From the Guidelines
Yes, a large vessel infarct can cause damage to watershed areas. Watershed areas, also called border zone regions, are located at the junction between two major cerebral arterial territories and receive dual blood supply from the distal branches of these arteries. When a large vessel occlusion occurs, such as in the middle cerebral artery or internal carotid artery, the resulting drop in perfusion pressure affects not only the primary territory of that vessel but can also compromise blood flow to watershed regions. This happens because watershed areas already receive relatively less blood flow under normal conditions, making them vulnerable to hypoperfusion when a proximal vessel is occluded. The mechanism involves both hemodynamic compromise from the blocked large vessel and potential microemboli that can travel to these border zones. Some key points to consider include:
- Watershed infarcts can occur due to hypoperfusion in patients with significant arterial stenosis in cervicocephalic arteries, as noted in the study 1.

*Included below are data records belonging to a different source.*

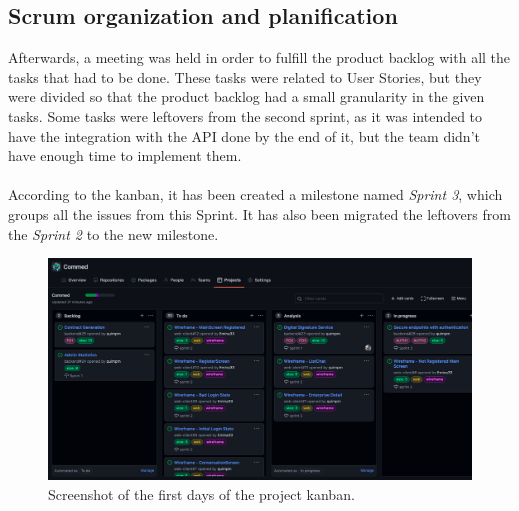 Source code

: \documentclass[./main.tex]{subfiles}
\begin{document}
\subsection{Scrum organization and planification}
Afterwards, a meeting was held in order to fulfill the product backlog
with all the tasks that had to be done. These tasks were related to User
Stories, but they were divided so that the product backlog had a small
granularity in the given tasks. Some tasks were leftovers from the second sprint, as 
it was intended to have the integration with the API done by the end of it, but 
the team didn't have enough time to implement them.
\\
\\
According to the kanban, it has been created a milestone named \textit{Sprint  3}, which groups all the issues from this Sprint. It has also been migrated the leftovers from the \textit{Sprint 2} to the new milestone.
\begin{figure}[H]
	\includegraphics[width=15cm]{img/kanban.png}
	\caption{Screenshot of the first days of the project kanban.}
\end{figure}
\end{document}
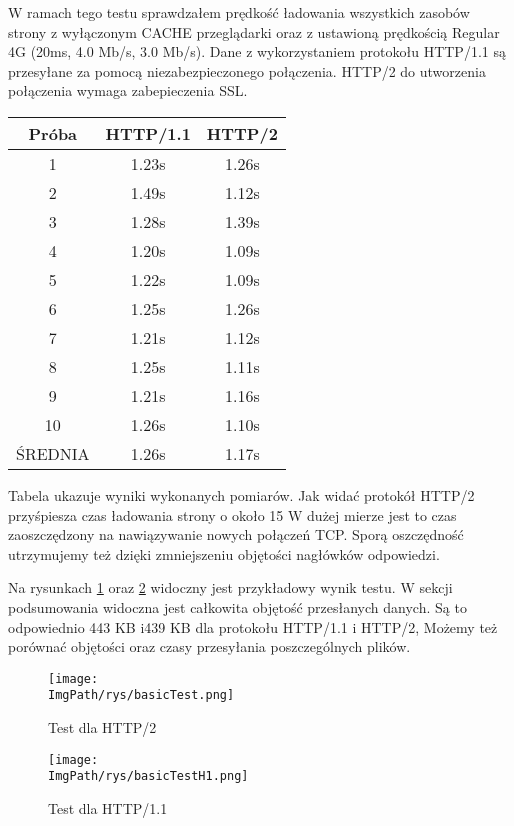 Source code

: \documentclass[a4paper,12pt,twoside,openany]{report}
\newcommand{\ImgPath}{.}
\begin{document}
W ramach tego testu sprawdzałem prędkość ładowania wszystkich zasobów strony z wyłączonym CACHE przeglądarki oraz z ustawioną prędkością Regular 4G (20ms, 4.0 Mb/s, 3.0 Mb/s).
Dane z wykorzystaniem protokołu HTTP/1.1 są przesyłane za pomocą niezabezpieczonego połączenia.
HTTP/2 do utworzenia połączenia wymaga zabepieczenia SSL.

\begin{tabular}{c|c|c}
Próba & HTTP/1.1 & HTTP/2 \\ \hline
1 & 1.23s & 1.26s\\
2 & 1.49s & 1.12s\\
3 & 1.28s & 1.39s\\
4 & 1.20s & 1.09s\\
5 & 1.22s & 1.09s\\
6 & 1.25s & 1.26s\\
7 & 1.21s & 1.12s\\
8 & 1.25s & 1.11s\\
9 & 1.21s & 1.16s\\
10 & 1.26s & 1.10s\\ \hline
ŚREDNIA & 1.26s & 1.17s\\
\end{tabular}

Tabela ukazuje wyniki wykonanych pomiarów.
Jak widać protokół HTTP/2 przyśpiesza czas ładowania strony o około 15%
W dużej mierze jest to czas zaoszczędzony na nawiązywanie nowych połączeń TCP.
Sporą oszczędność utrzymujemy też dzięki zmniejszeniu objętości nagłówków odpowiedzi.

Na rysunkach \ref{schematBasicTest} oraz \ref{schematBasicTestH1} widoczny jest przykładowy wynik testu.
W sekcji podsumowania widoczna jest całkowita objętość przesłanych danych. Są to odpowiednio 443 KB i439 KB dla protokołu HTTP/1.1 i HTTP/2,
Możemy też porównać objętości oraz czasy przesyłania poszczególnych plików.

\begin{figure}[!htbp]
	\begin{center}
\centering
\texttt{[image: \\ImgPath/rys/basicTest.png]}
\end{center}
	\caption{Test dla HTTP/2}
	\label{schematBasicTest}
\end{figure}

\begin{figure}[!htbp]
	\begin{center}
\centering
\texttt{[image: \\ImgPath/rys/basicTestH1.png]}
\end{center}
	\caption{Test dla HTTP/1.1}
	\label{schematBasicTestH1}
\end{figure}
\end{document}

- The Stenting versus Aggressive Medical Therapy for Intracranial Arterial Stenosis (SAMMPRIS) trial showed that aggressive medical treatment alone can reduce stroke recurrence in patients with large-artery intracranial atherosclerosis 1.
- Patients with severe carotid stenosis or occlusion are particularly susceptible to watershed infarcts when cerebral perfusion pressure drops.

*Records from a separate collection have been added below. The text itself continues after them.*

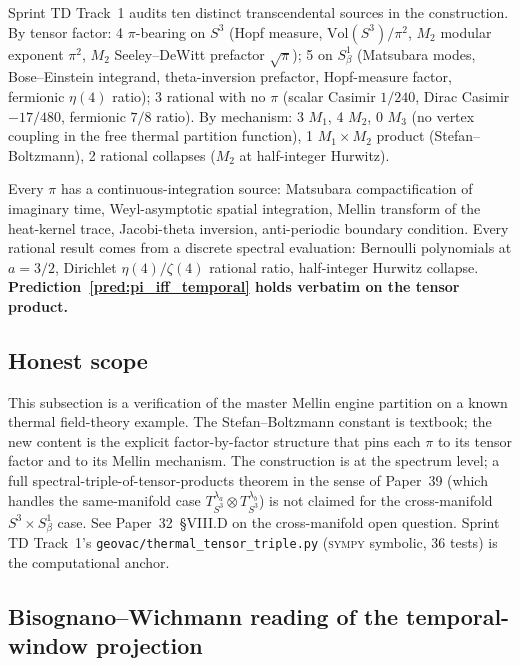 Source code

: \documentclass[11pt]{article}
\begin{document}
Sprint TD Track~1 audits ten distinct transcendental sources in the
construction.  By tensor factor: 4 $\pi$-bearing on $S^3$ (Hopf
measure, $\mathrm{Vol}(S^3)/\pi^2$, $M_2$ modular exponent $\pi^2$,
$M_2$ Seeley--DeWitt prefactor $\sqrt{\pi}$); 5 on $S^1_\beta$
(Matsubara modes, Bose--Einstein integrand, theta-inversion prefactor,
Hopf-measure factor, fermionic $\eta(4)$ ratio); 3 rational with no
$\pi$ (scalar Casimir $1/240$, Dirac Casimir $-17/480$, fermionic
$7/8$ ratio).  By mechanism: 3 $M_1$, 4 $M_2$, 0 $M_3$ (no vertex
coupling in the free thermal partition function), 1 $M_1\times M_2$
product (Stefan--Boltzmann), 2 rational collapses ($M_2$ at
half-integer Hurwitz).

Every $\pi$ has a continuous-integration source: Matsubara
compactification of imaginary time, Weyl-asymptotic spatial
integration, Mellin transform of the heat-kernel trace, Jacobi-theta
inversion, anti-periodic boundary condition.  Every rational result
comes from a discrete spectral evaluation: Bernoulli polynomials at
$a=3/2$, Dirichlet $\eta(4)/\zeta(4)$ rational ratio, half-integer
Hurwitz collapse.  \textbf{Prediction~\ref{pred:pi_iff_temporal} holds
verbatim on the tensor product.}

\subsection{Honest scope}
\label{subsec:tensor_scope}

This subsection is a verification of the master Mellin engine
partition on a known thermal field-theory example.  The
Stefan--Boltzmann constant is textbook; the new content is the
explicit factor-by-factor structure that pins each $\pi$ to its
tensor factor and to its Mellin mechanism.  The construction is at
the spectrum level; a full spectral-triple-of-tensor-products theorem
in the sense of Paper~39 (which handles the same-manifold case
$T_{S^3}^{\lambda_a}\otimes T_{S^3}^{\lambda_b}$) is not claimed for
the cross-manifold $S^3 \times S^1_\beta$ case.  See Paper~32~§VIII.D
on the cross-manifold open question.  Sprint TD Track~1's
\verb|geovac/thermal_tensor_triple.py| (\textsc{sympy} symbolic, 36
tests) is the computational anchor.

\subsection{Bisognano--Wichmann reading of the temporal-window projection}
\label{subsec:bisognano_wichmann_reading}
\end{document}
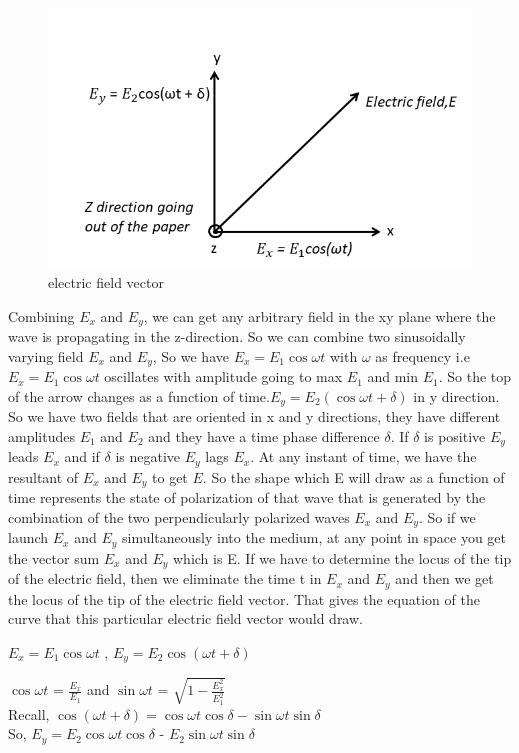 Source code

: \begin{figure}[h]
\centering
\includegraphics[width=1\linewidth]{./graphics/E_components}
\caption{electric field vector}
\label{electric field vector components}
\end{figure}
Combining $E_x$ and $E_y$, we can get any arbitrary field in the xy plane where the wave is propagating in the z-direction. So we can combine two sinusoidally varying field $E_x$ and $E_y$, So we have $E_x = E_{1}\cos\omega t$ with $\omega$ as frequency i.e$ E_x = E_{1}\cos\omega t$ oscillates with amplitude going to max $E_{1}$ and min $E_{1}$. So the top of the arrow changes as a function of time.$ E_y = E_{2}(\cos\omega t + \delta)$ in y direction. So we have two fields that are oriented in x and y directions, they have different amplitudes $E_{1}$ and $E_{2}$ and they have a time phase difference $\delta$. If $\delta$ is positive $E_y$ leads $E_x$ and if $\delta$ is negative $E_y$ lags $E_x$. At any instant of time, we have the resultant of $E_x$ and $E_y$ to get $E$. So the shape which E will draw as a function of time represents the state of polarization of that wave that is generated by the combination of the two perpendicularly polarized waves $E_x$ and $E_y$. So if we launch $E_x$ and $E_y$ simultaneously into the medium, at any point in space you get the vector sum $E_x$ and $E_y$ which is E. If we have to determine the locus of the tip of the electric field, then we eliminate the time t in $E_x$ and $E_y$ and then we get the locus of the tip of the electric field vector. That gives the equation of the curve that this particular electric field vector would draw.

$E_x = E_{1}\cos\omega t$ , $E_y = E_{2}\cos(\omega t + \delta)$

$\cos\omega t$ = $\frac{E_x}{E_1}$ and $\sin\omega t$ = $\sqrt{1 - \frac{E_x^2}{E_{1}^2}}$
\\
Recall, $\cos(\omega t + \delta) = \cos\omega t\cos\delta - \sin\omega t\sin\delta$
\\
So,
$E_y = E_{2}\cos\omega t\cos\delta$ - $E_{2}\sin\omega t\sin\delta$

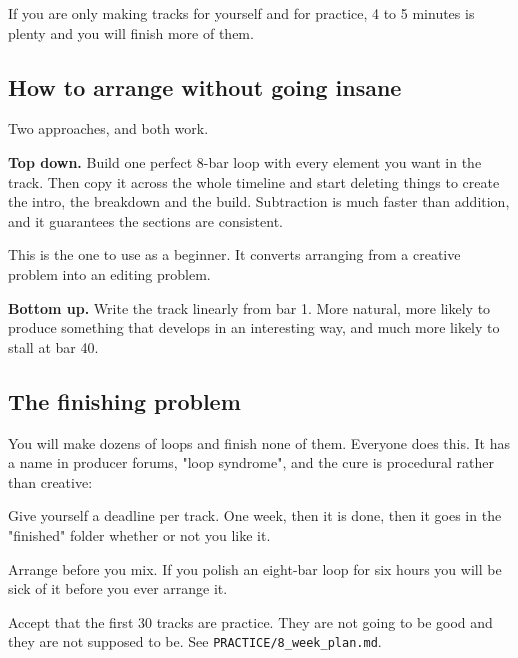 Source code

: If you are only making tracks for yourself and for practice, 4 to 5 minutes is plenty and
you will finish more of them.

\subsection{How to arrange without going insane}\label{th06_arrangement-how-to-arrange-without-going-insane}

Two approaches, and both work.

\textbf{Top down.} Build one perfect 8-bar loop with every element you want in the track. Then
copy it across the whole timeline and start deleting things to create the intro, the
breakdown and the build. Subtraction is much faster than addition, and it guarantees the
sections are consistent.

This is the one to use as a beginner. It converts arranging from a creative problem into an
editing problem.

\textbf{Bottom up.} Write the track linearly from bar 1. More natural, more likely to produce
something that develops in an interesting way, and much more likely to stall at bar 40.

\subsection{The finishing problem}\label{th06_arrangement-the-finishing-problem}

You will make dozens of loops and finish none of them. Everyone does this. It has a name in
producer forums, "loop syndrome", and the cure is procedural rather than creative:

Give yourself a deadline per track. One week, then it is done, then it goes in the
"finished" folder whether or not you like it.

Arrange before you mix. If you polish an eight-bar loop for six hours you will be sick of it
before you ever arrange it.

Accept that the first 30 tracks are practice. They are not going to be good and they are not
supposed to be. See \texttt{PRACTICE/8\_week\_plan.md}.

- The presence of both territorial and watershed infarcts may indicate a proximal large vessel occlusion requiring urgent intervention.
- Aggressive medical treatment, including control of other risk factors and lifestyle changes, can play a beneficial role in secondary stroke prevention, as seen in the SAMMPRIS trial 1.
From the Research
Large Vessel Infarct and Watershed Damage
- A large vessel infarct can cause damage to watershed areas, as evidenced by studies that have investigated the relationship between large vessel occlusion and watershed infarcts 2, 3, 4, 5, 6.
- Watershed infarcts are ischemic lesions that occur in characteristic locations at the junction between two main arterial territories, and are thought to be caused by decreased perfusion in the distal regions of the vascular territories 3.
- Research has shown that large vessel occlusion, such as internal carotid artery occlusion, can lead to watershed infarcts, particularly in patients with mild symptoms 2.
- The pathogenesis of watershed infarcts is thought to be related to hemodynamic changes in blood flow, with studies demonstrating that altering hemodynamic conditions can induce watershed infarcts in animal models 4.
- In patients with internal carotid artery disease, watershed infarcts can occur in both cortical and internal watershed areas, with evidence suggesting that hemodynamic compromise plays a key role in the development of internal watershed infarcts 5.
- Etiologic subtypes of watershed infarcts have been identified, with internal watershed infarcts often attributed to large-artery atherosclerosis, and external watershed infarcts thought to be caused by embolism 6.
Mechanisms of Watershed Infarction
- Hemodynamic mechanisms, such as decreased perfusion pressure, are thought to play a key role in the development of watershed infarcts, particularly in internal watershed areas 5.
- Embolic mechanisms, such as artery-to-artery embolism, may also contribute to the development of watershed infarcts, particularly in external watershed areas 6.
- The relationship between cortical watershed infarction and hemodynamic compromise is complex, with evidence suggesting that both hemodynamic and embolic mechanisms may play a role 5.
Clinical Implications
- The identification of watershed infarcts on imaging studies, such as MRI, can be an important prognostic factor in patients with large vessel occlusion, with studies suggesting that watershed infarcts may be a key sign for predicting neurological deterioration 2.
- Understanding the mechanisms of watershed infarction can inform treatment strategies, with hemodynamic and embolic mechanisms potentially requiring different therapeutic approaches 5, 6.